* _WHAT THE TASK ASKS_: Return every line of the entries that includes the word "seleção".

* _EXERCISE MATERIAL_:
[Start of Attachment]
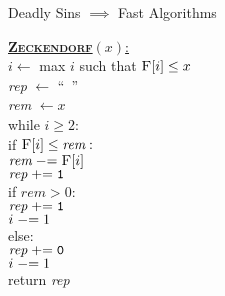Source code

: \documentclass[aspectratio=169]{beamer}
\begin{document}
\begin{frame}{Deadly Sins $\implies$ Fast Algorithms}
   \begin{nalgo}[0.925]
       \underline{\textbf{\textsc{Zeckendorf}}$(x)$:}\+
    \\\label{}      $i \gets$ max $i$ such that $\textsc{F}[i] \leq x$
    \\\label{}      \textit{rep} $\gets $ ``~''
    \\\label{}      \textit{rem} $\gets x$
    \\\label{}      while $i \geq 2:$\+
    \\\label{}          if $\textsc{F}[i] \leq \textit{rem}:$\+
    \\\label{}              $\textit{rem} \mathrel{-}= \textsc{F}[i]$
    \\\label{}              $\textit{rep} \mathrel{+}= \texttt{1}$
    \\\label{}              if $\textit{rem} > 0:$\+
    \\\label{}                  $\textit{rep} \mathrel{+}= \texttt{1}$
    \\\label{}                  $i \mathrel{-}= 1$\-\-
    \\\label{}          else:\+
    \\\label{}              $\textit{rep} \mathrel{+}= \texttt{0}$\-
    \\\label{}          $i \mathrel{-}= 1$\-
    \\\label{}      return \textit{rep}
   \end{nalgo}
\end{frame}
\end{document}
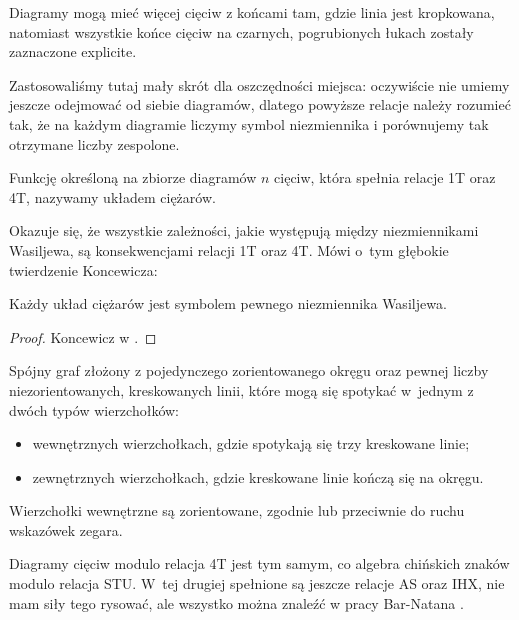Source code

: Diagramy mogą mieć więcej cięciw z końcami tam, gdzie linia jest kropkowana, natomiast wszystkie końce cięciw na czarnych, pogrubionych łukach zostały zaznaczone explicite.

Zastosowaliśmy tutaj mały skrót dla oszczędności miejsca: oczywiście nie umiemy jeszcze odejmować od siebie diagramów, dlatego powyższe relacje należy rozumieć tak, że na każdym diagramie liczymy symbol niezmiennika i porównujemy tak otrzymane liczby zespolone.

\begin{definition}
    Funkcję określoną na zbiorze diagramów $n$ cięciw, która spełnia relacje 1T oraz 4T, nazywamy układem ciężarów.
\end{definition}

Okazuje się, że wszystkie zależności, jakie występują między niezmiennikami Wasiljewa, są konsekwencjami relacji 1T oraz 4T.
Mówi o~tym głębokie twierdzenie Koncewicza:

\begin{proposition}
    Każdy układ ciężarów jest symbolem pewnego niezmiennika Wasiljewa. %
\end{proposition}

\begin{proof}
    Koncewicz w \cite{kontsevich93}. %
\end{proof}

\begin{definition}
    Spójny graf złożony z pojedynczego zorientowanego okręgu oraz pewnej liczby niezorientowanych, kreskowanych linii, które mogą się spotykać w~jednym z dwóch typów wierzchołków:
    \begin{itemize}
        \item wewnętrznych wierzchołkach, gdzie spotykają się trzy kreskowane linie;
        \item zewnętrznych wierzchołkach, gdzie kreskowane linie kończą się na okręgu.
    \end{itemize}
    Wierzchołki wewnętrzne są zorientowane, zgodnie lub przeciwnie do ruchu wskazówek zegara.
\end{definition}

Diagramy cięciw modulo relacja 4T jest tym samym, co algebra chińskich znaków modulo relacja STU.
%
W~tej drugiej spełnione są jeszcze relacje AS oraz IHX, nie mam siły tego rysować, ale wszystko można znaleźć w pracy Bar-Natana \cite{barnatan_95}.


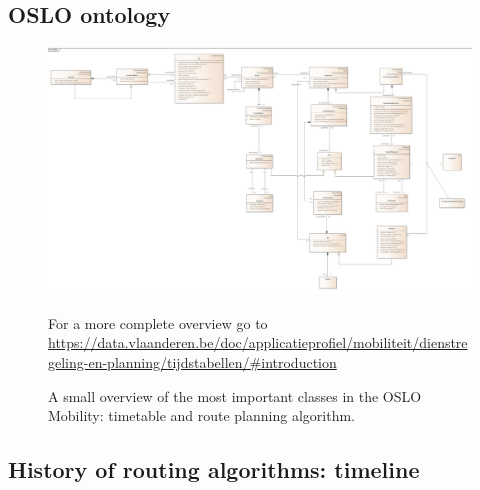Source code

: \begin{appendices}

\newpage

\begin{landscape}
\section*{OSLO ontology}
    \begin{figure}[H]
    \centering
    \includegraphics[width=1.4\textwidth]{images/overview.jpg}
    \caption{A small overview of the most important classes in the OSLO Mobility: timetable and route planning algorithm. }
    \tiny For a more complete overview go to \url{https://data.vlaanderen.be/doc/applicatieprofiel/mobiliteit/dienstregeling-en-planning/tijdstabellen/#introduction}
    \label{fig:appendix:Ontology:oslo:overview}
\end{figure}
\end{landscape}

\begin{landscape}
    \section*{History of routing algorithms: timeline}
    
\end{landscape}

\end{appendices}
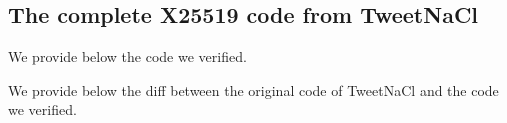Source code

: \subsection{The complete X25519 code from TweetNaCl}
\label{verified-C-and-diff}

 We provide below the code we verified.



 We provide below the diff between the original code of TweetNaCl and the code we verified.


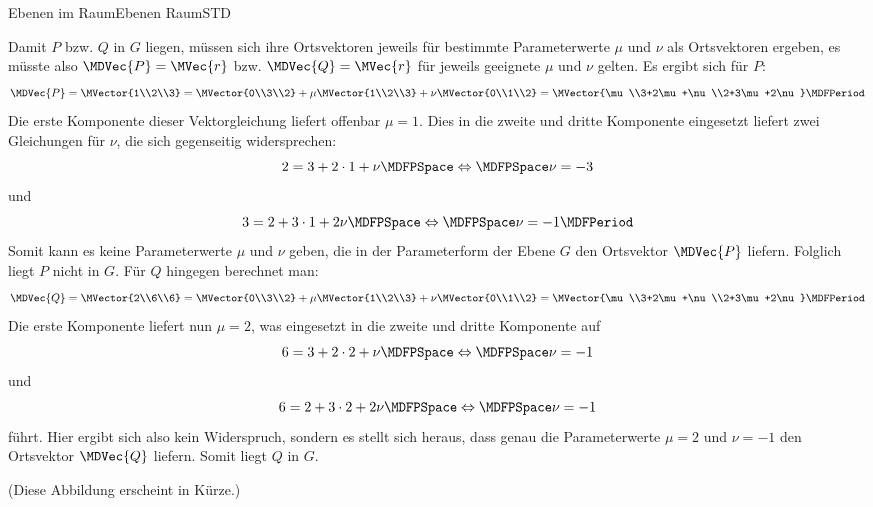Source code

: \begin{MXContent}{Ebenen im Raum}{Ebenen Raum}{STD}
\begin{MExample}
\begin{itemize}
 Damit $P$ bzw. $Q$ in $G$ liegen, müssen sich ihre Ortsvektoren jeweils für bestimmte Parameterwerte $\mu$ und $\nu$ als Ortsvektoren ergeben, es müsste also $\MDVec{P}=\MVec{r}$ bzw. $\MDVec{Q}=\MVec{r}$ für jeweils geeignete $\mu$ und $\nu$ gelten. Es ergibt sich für $P$:
 \[
  \MDVec{P}=\MVector{1\\2\\3}=\MVector{0\\3\\2}+\mu\MVector{1\\2\\3}+\nu\MVector{0\\1\\2}=\MVector{\mu\\3+2\mu+\nu\\2+3\mu+2\nu}\MDFPeriod
 \]
 Die erste Komponente dieser Vektorgleichung liefert offenbar $\mu=1$. Dies in die zweite und dritte Komponente eingesetzt liefert zwei Gleichungen für $\nu$, die sich gegenseitig widersprechen:
 \[
  2=3+2\cdot 1+\nu\MDFPSpace\Leftrightarrow\MDFPSpace\nu=-3
 \]
 und
 \[
  3=2+3\cdot 1+2\nu\MDFPSpace\Leftrightarrow\MDFPSpace\nu=-1\MDFPeriod 
 \]
 Somit kann es keine Parameterwerte $\mu$ und $\nu$ geben, die in der Parameterform der Ebene $G$ den Ortsvektor $\MDVec{P}$ liefern. Folglich liegt $P$ nicht in $G$. Für $Q$ hingegen berechnet man:
 \[
  \MDVec{Q}=\MVector{2\\6\\6}=\MVector{0\\3\\2}+\mu\MVector{1\\2\\3}+\nu\MVector{0\\1\\2}=\MVector{\mu\\3+2\mu+\nu\\2+3\mu+2\nu}\MDFPeriod
 \]
 Die erste Komponente liefert nun $\mu=2$, was eingesetzt in die zweite und dritte Komponente auf
 \[
  6=3+2\cdot 2+\nu\MDFPSpace\Leftrightarrow\MDFPSpace\nu=-1
 \]
 und
 \[
  6=2+3\cdot 2+2\nu\MDFPSpace\Leftrightarrow\MDFPSpace\nu=-1
 \]
 führt. Hier ergibt sich also kein Widerspruch, sondern es stellt sich heraus, dass genau die Parameterwerte $\mu=2$ und $\nu=-1$ den Ortsvektor $\MDVec{Q}$ liefern. Somit liegt $Q$ in $G$.
 
 (Diese Abbildung erscheint in Kürze.)
 
\end{itemize}
\end{MExample}


\end{MXContent}
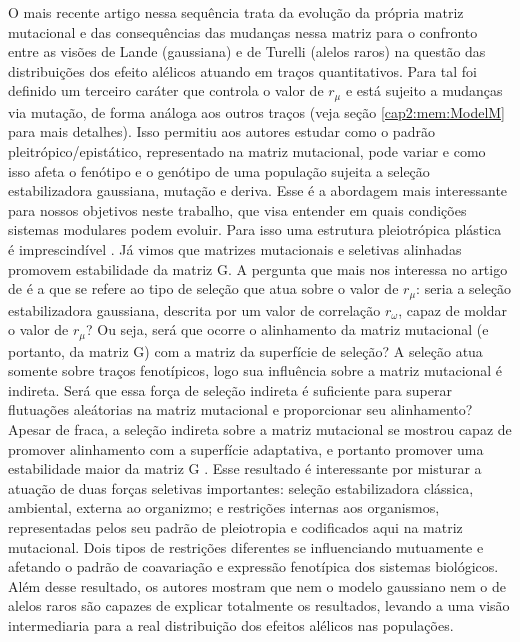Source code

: O mais recente artigo nessa sequência \citep{Jones2007} trata da
evolução da própria matriz mutacional e das consequências das mudanças
nessa matriz para o confronto entre as visões de Lande (gaussiana) e de
Turelli (alelos raros) na questão das distribuições dos efeito alélicos
atuando em traços quantitativos. 
Para tal foi definido um terceiro caráter que controla o valor de
$r_\mu$ e está sujeito a mudanças via mutação, de forma análoga aos
outros traços (veja seção \ref{cap2:mem:ModelM} para mais detalhes). 
Isso permitiu aos autores estudar como o padrão pleitrópico/epistático,
representado na matriz mutacional, pode variar e como isso afeta o
fenótipo e o genótipo de uma população sujeita a seleção estabilizadora
gaussiana, mutação e deriva. 
Esse é a abordagem mais interessante para nossos objetivos neste
trabalho, que visa entender em quais condições sistemas modulares podem
evoluir. 
Para isso uma estrutura pleiotrópica plástica é imprescindível
\citep{Wagner1996, Pavlicev2011a}. 
Já vimos que matrizes mutacionais e seletivas alinhadas promovem
estabilidade da matriz G. 
A pergunta que mais nos interessa no artigo de \cite{Jones2007} é a que
se refere ao tipo de seleção que atua sobre o valor de $r_\mu$: seria a
seleção estabilizadora gaussiana, descrita por um valor de correlação
$r_\omega$, capaz de moldar o valor de $r_\mu$? Ou seja, será que ocorre
o alinhamento da matriz mutacional (e portanto, da matriz G)  com a
matriz da superfície de seleção? A seleção atua somente sobre traços
fenotípicos, logo sua influência sobre a matriz mutacional é indireta. 
Será que essa força de seleção indireta é suficiente para superar
flutuações aleátorias na matriz mutacional e proporcionar seu
alinhamento? Apesar de fraca, a seleção indireta sobre a matriz
mutacional se mostrou capaz de promover alinhamento com a superfície
adaptativa, e portanto promover uma estabilidade maior da matriz G
\citep{Jones2007}. 
Esse resultado é interessante por misturar a atuação de duas forças
seletivas importantes: seleção estabilizadora clássica, ambiental,
externa ao organizmo; e restrições internas aos organismos,
representadas pelos seu padrão de pleiotropia e codificados aqui na
matriz mutacional. 
Dois tipos de restrições diferentes se influenciando mutuamente e
afetando o padrão de coavariação e expressão fenotípica dos sistemas
biológicos. 
Além desse resultado, os autores mostram que nem o modelo gaussiano nem
o de alelos raros são capazes de explicar totalmente os resultados,
levando a uma visão intermediaria para a real distribuição dos efeitos
alélicos nas populações.

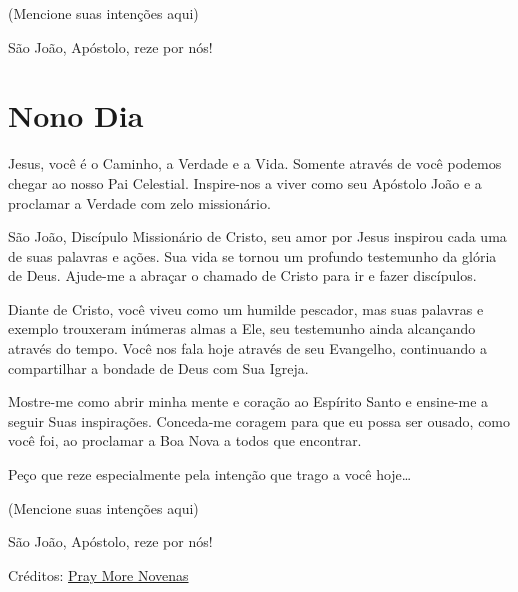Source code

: \documentclass[11pt]{article}
\begin{document}
(Mencione suas intenções aqui)

São João, Apóstolo, reze por nós!


\section{Nono Dia}

Jesus, você é o Caminho, a Verdade e a Vida. Somente através de você podemos chegar ao nosso Pai Celestial. Inspire-nos a viver como seu Apóstolo João e a proclamar a Verdade com zelo missionário.

São João, Discípulo Missionário de Cristo, seu amor por Jesus inspirou cada uma de suas palavras e ações. Sua vida se tornou um profundo testemunho da glória de Deus. Ajude-me a abraçar o chamado de Cristo para ir e fazer discípulos.

Diante de Cristo, você viveu como um humilde pescador, mas suas palavras e exemplo trouxeram inúmeras almas a Ele, seu testemunho ainda alcançando através do tempo. Você nos fala hoje através de seu Evangelho, continuando a compartilhar a bondade de Deus com Sua Igreja.

Mostre-me como abrir minha mente e coração ao Espírito Santo e ensine-me a seguir Suas inspirações. Conceda-me coragem para que eu possa ser ousado, como você foi, ao proclamar a Boa Nova a todos que encontrar.

Peço que reze especialmente pela intenção que trago a você hoje…

(Mencione suas intenções aqui)

São João, Apóstolo, reze por nós!


Créditos: \href{https://www.praymorenovenas.com/st-john-the-apostle}{Pray More Novenas}
\end{document}
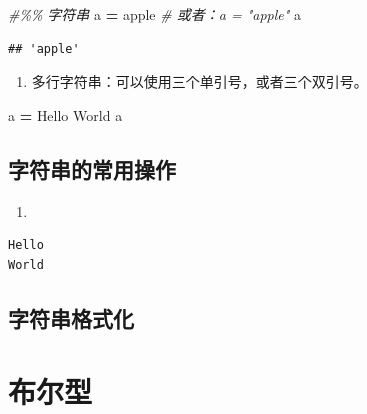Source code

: \documentclass[
]{book}
\newenvironment{Shaded}{\begin{snugshade}}{\end{snugshade}}
\newcommand{\CommentTok}[1]{\textcolor[rgb]{0.56,0.35,0.01}{\textit{#1}}}
\newcommand{\NormalTok}[1]{#1}
\newcommand{\OperatorTok}[1]{\textcolor[rgb]{0.81,0.36,0.00}{\textbf{#1}}}
\newcommand{\StringTok}[1]{\textcolor[rgb]{0.31,0.60,0.02}{#1}}
\providecommand{\tightlist}{%
  \setlength{\itemsep}{0pt}\setlength{\parskip}{0pt}}
\begin{document}
\begin{Shaded}
\begin{Highlighting}[]
\CommentTok{\#\%\% 字符串}
\NormalTok{a }\OperatorTok{=} \StringTok{\textquotesingle{}apple\textquotesingle{}} \CommentTok{\# 或者：a = "apple"}
\NormalTok{a}
\end{Highlighting}
\end{Shaded}

\begin{verbatim}
## 'apple'
\end{verbatim}

\begin{enumerate}
\def\labelenumi{\arabic{enumi}.}
\setcounter{enumi}{1}
\tightlist
\item
  多行字符串：可以使用三个单引号，或者三个双引号。
\end{enumerate}

\begin{Shaded}
\begin{Highlighting}[]
\NormalTok{a }\OperatorTok{=} \StringTok{\textquotesingle{}\textquotesingle{}\textquotesingle{}Hello }
\StringTok{World}
\StringTok{\textquotesingle{}\textquotesingle{}\textquotesingle{}}
\NormalTok{a}
\end{Highlighting}
\end{Shaded}

\hypertarget{ux5b57ux7b26ux4e32ux7684ux5e38ux7528ux64cdux4f5c}{%
\subsection{字符串的常用操作}\label{ux5b57ux7b26ux4e32ux7684ux5e38ux7528ux64cdux4f5c}}

\begin{enumerate}
\def\labelenumi{\arabic{enumi}.}
\tightlist
\item
\end{enumerate}

\begin{verbatim}
Hello
World
\end{verbatim}

\hypertarget{ux5b57ux7b26ux4e32ux683cux5f0fux5316}{%
\subsection{字符串格式化}\label{ux5b57ux7b26ux4e32ux683cux5f0fux5316}}

\hypertarget{ux5e03ux5c14ux578b}{%
\section{布尔型}\label{ux5e03ux5c14ux578b}}
\end{document}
[End of Attachment]
* _ANSWER TO THE PROBLEM_:
fenótipo e o genótipo de uma população sujeita a seleção estabilizadora
se refere ao tipo de seleção que atua sobre o valor de $r_\mu$: seria a
seleção estabilizadora gaussiana, descrita por um valor de correlação
matriz da superfície de seleção? A seleção atua somente sobre traços
Será que essa força de seleção indireta é suficiente para superar
alinhamento? Apesar de fraca, a seleção indireta sobre a matriz
seletivas importantes: seleção estabilizadora clássica, ambiental,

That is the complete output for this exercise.